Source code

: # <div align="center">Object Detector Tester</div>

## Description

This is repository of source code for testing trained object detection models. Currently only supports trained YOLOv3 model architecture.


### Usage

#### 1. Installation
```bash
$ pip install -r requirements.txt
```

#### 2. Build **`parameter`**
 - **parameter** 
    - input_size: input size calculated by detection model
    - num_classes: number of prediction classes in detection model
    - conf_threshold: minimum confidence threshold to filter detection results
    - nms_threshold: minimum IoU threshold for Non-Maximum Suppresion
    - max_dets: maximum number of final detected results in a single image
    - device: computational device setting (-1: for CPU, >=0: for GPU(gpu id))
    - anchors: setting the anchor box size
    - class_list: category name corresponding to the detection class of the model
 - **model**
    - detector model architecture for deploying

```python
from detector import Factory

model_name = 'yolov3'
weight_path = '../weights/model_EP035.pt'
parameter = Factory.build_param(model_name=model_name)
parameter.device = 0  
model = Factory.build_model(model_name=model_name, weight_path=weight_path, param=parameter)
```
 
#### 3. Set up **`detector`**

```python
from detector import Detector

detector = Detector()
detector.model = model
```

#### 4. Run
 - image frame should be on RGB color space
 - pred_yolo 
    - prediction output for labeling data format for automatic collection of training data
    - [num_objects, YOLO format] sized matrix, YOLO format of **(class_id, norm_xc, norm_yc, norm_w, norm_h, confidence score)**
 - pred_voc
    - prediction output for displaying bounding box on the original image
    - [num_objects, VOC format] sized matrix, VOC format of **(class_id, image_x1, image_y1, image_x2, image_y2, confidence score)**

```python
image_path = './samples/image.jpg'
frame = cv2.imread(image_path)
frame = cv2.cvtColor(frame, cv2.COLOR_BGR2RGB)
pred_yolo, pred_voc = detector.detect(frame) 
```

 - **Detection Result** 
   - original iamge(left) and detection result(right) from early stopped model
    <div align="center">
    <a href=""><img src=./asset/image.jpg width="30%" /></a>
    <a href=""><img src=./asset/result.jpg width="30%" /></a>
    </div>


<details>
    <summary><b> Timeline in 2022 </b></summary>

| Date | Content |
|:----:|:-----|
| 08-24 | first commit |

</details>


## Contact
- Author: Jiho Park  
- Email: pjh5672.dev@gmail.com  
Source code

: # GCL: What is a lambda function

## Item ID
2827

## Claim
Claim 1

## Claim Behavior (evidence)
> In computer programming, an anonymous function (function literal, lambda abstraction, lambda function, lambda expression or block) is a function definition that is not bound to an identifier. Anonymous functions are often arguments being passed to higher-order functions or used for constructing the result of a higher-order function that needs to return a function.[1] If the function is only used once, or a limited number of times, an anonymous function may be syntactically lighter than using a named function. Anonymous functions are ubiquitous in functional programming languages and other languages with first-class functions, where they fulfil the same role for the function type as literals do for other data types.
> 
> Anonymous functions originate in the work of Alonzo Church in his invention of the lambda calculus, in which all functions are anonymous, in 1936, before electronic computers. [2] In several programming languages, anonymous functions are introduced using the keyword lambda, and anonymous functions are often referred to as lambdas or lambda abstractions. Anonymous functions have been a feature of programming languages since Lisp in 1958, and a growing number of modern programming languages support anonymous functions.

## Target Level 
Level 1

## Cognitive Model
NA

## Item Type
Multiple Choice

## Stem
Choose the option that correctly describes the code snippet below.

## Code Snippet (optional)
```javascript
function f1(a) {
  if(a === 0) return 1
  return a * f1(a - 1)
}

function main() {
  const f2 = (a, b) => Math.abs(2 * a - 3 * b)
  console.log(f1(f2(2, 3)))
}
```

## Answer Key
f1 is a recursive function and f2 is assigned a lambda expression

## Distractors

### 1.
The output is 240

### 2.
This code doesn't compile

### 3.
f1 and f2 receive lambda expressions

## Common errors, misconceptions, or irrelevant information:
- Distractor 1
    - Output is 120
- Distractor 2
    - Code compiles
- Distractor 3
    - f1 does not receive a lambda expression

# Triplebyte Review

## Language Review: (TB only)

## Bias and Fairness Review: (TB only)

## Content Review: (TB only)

→ **What is needed**
From the entries above, copy every line containing the word "device".

→ **Answer for the task**
    - device: computational device setting (-1: for CPU, >=0: for GPU(gpu id))
parameter.device = 0  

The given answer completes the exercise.